## What to work on
Omit each picture as you copy the entries exactly.

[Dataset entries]
__________________________________________________

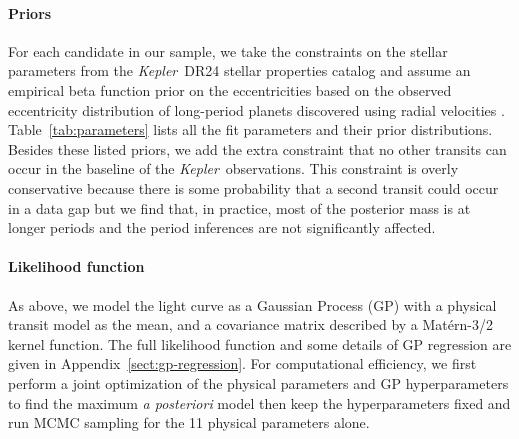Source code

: \documentclass[manuscript, letterpaper]{aastex6}
\newcommand{\project}[1]{\textsl{#1}}
\newcommand{\kepler}{\project{Kepler}}
\newcommand{\foreign}[1]{\emph{#1}}
\newcommand{\sectref}[1]{\ref{sect:#1}}
\newcommand{\App}[1]{Appendix~\sectref{#1}}
\newcommand{\app}[1]{\App{#1}}
\begin{document}
\paragraph{Priors}

For each candidate in our sample, we take the constraints on the stellar
parameters from the \kepler\ DR24 stellar properties catalog and assume an
empirical beta function prior on the eccentricities based on the observed
eccentricity distribution of long-period planets discovered using radial
velocities \citep{Kipping:2013}.
Table~\ref{tab:parameters} lists all the fit parameters and their prior
distributions.
Besides these listed priors, we add the extra constraint that no other
transits can occur in the baseline of the \kepler\ observations.
This constraint is overly conservative because there is some probability that
a second transit could occur in a data gap but we find that, in practice, most
of the posterior mass is at longer periods and the period inferences are not
significantly affected.

\paragraph{Likelihood function}

As above, we model the light curve as a Gaussian Process (GP) with a physical
transit model as the mean, and a covariance matrix described by a Mat\'ern-3/2
kernel function.
The full likelihood function and some details of GP regression are given in
\app{gp-regression}.
For computational efficiency, we first perform a joint optimization of the
physical parameters and GP hyperparameters to find the maximum \foreign{a
posteriori} model then keep the hyperparameters fixed and run MCMC sampling
for the 11 physical parameters alone.
\end{document}
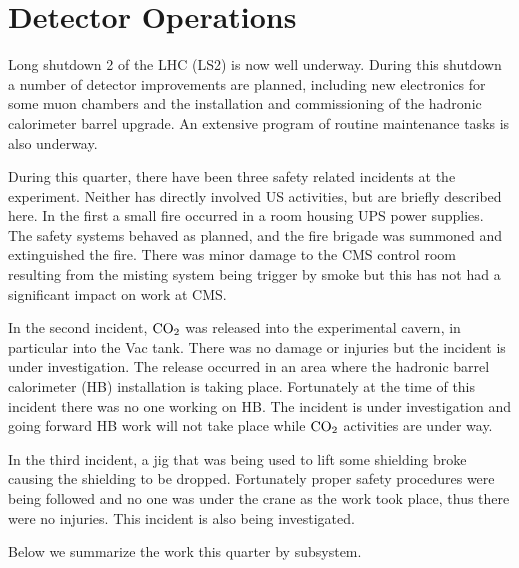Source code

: \documentclass[12pt]{article}
\begin{document}
\section{Detector Operations}

Long shutdown 2 of the LHC (LS2) is now well underway.  During this shutdown a
number of detector improvements are planned, including new electronics for some
muon chambers and the installation and commissioning of the hadronic calorimeter
barrel upgrade. An extensive program of routine maintenance tasks is also underway.

During this quarter, there have been three safety related incidents at the experiment.  Neither has directly involved US activities, but are briefly described here.   In the first a small fire occurred in a room housing UPS power supplies.  The safety systems behaved as planned, and the fire brigade was summoned and extinguished the fire.  There was minor damage to the CMS control room resulting from the misting system being trigger by smoke but this has not had a significant impact on work at CMS.  

In the second incident, $\rm CO_2$ was released into the experimental cavern, in 
particular into the Vac tank.  There was no damage or injuries but the incident is
under investigation.  The release occurred in an area where the hadronic barrel
calorimeter (HB) installation is taking place. Fortunately at the time of this
incident there was no one working on HB.  The incident is under investigation and
going forward HB work will not take place while $\rm CO_2$ activities are under
way.

In the third incident, a jig that was being used to lift some shielding broke
causing the shielding to be dropped.
Fortunately proper safety procedures were being followed and no one was under the
crane as the work took place, thus there were no injuries.  This incident is also
being investigated.


Below we summarize the work this quarter by subsystem.
\end{document}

__________________________________________________

## Output for this exercise
Source code

: \documentclass[manuscript, letterpaper]{aastex6}
\newcommand{\project}[1]{\textsl{#1}}
\newcommand{\kepler}{\project{Kepler}}
\newcommand{\foreign}[1]{\emph{#1}}
\newcommand{\sectref}[1]{\ref{sect:#1}}
\newcommand{\App}[1]{Appendix~\sectref{#1}}
\newcommand{\app}[1]{\App{#1}}
\begin{document}
\paragraph{Priors}

For each candidate in our sample, we take the constraints on the stellar
parameters from the \kepler\ DR24 stellar properties catalog and assume an
empirical beta function prior on the eccentricities based on the observed
eccentricity distribution of long-period planets discovered using radial
velocities \citep{Kipping:2013}.
Table~\ref{tab:parameters} lists all the fit parameters and their prior
distributions.
Besides these listed priors, we add the extra constraint that no other
transits can occur in the baseline of the \kepler\ observations.
This constraint is overly conservative because there is some probability that
a second transit could occur in a data gap but we find that, in practice, most
of the posterior mass is at longer periods and the period inferences are not
significantly affected.

\paragraph{Likelihood function}

As above, we model the light curve as a Gaussian Process (GP) with a physical
transit model as the mean, and a covariance matrix described by a Mat\'ern-3/2
kernel function.
The full likelihood function and some details of GP regression are given in
\app{gp-regression}.
For computational efficiency, we first perform a joint optimization of the
physical parameters and GP hyperparameters to find the maximum \foreign{a
posteriori} model then keep the hyperparameters fixed and run MCMC sampling
for the 11 physical parameters alone.
\end{document}
Source code

: \documentclass[12pt]{article}
\begin{document}
\section{Detector Operations}

Long shutdown 2 of the LHC (LS2) is now well underway.  During this shutdown a
number of detector improvements are planned, including new electronics for some
muon chambers and the installation and commissioning of the hadronic calorimeter
barrel upgrade. An extensive program of routine maintenance tasks is also underway.

During this quarter, there have been three safety related incidents at the experiment.  Neither has directly involved US activities, but are briefly described here.   In the first a small fire occurred in a room housing UPS power supplies.  The safety systems behaved as planned, and the fire brigade was summoned and extinguished the fire.  There was minor damage to the CMS control room resulting from the misting system being trigger by smoke but this has not had a significant impact on work at CMS.  

In the second incident, $\rm CO_2$ was released into the experimental cavern, in 
particular into the Vac tank.  There was no damage or injuries but the incident is
under investigation.  The release occurred in an area where the hadronic barrel
calorimeter (HB) installation is taking place. Fortunately at the time of this
incident there was no one working on HB.  The incident is under investigation and
going forward HB work will not take place while $\rm CO_2$ activities are under
way.

In the third incident, a jig that was being used to lift some shielding broke
causing the shielding to be dropped.
Fortunately proper safety procedures were being followed and no one was under the
crane as the work took place, thus there were no injuries.  This incident is also
being investigated.


Below we summarize the work this quarter by subsystem.
\end{document}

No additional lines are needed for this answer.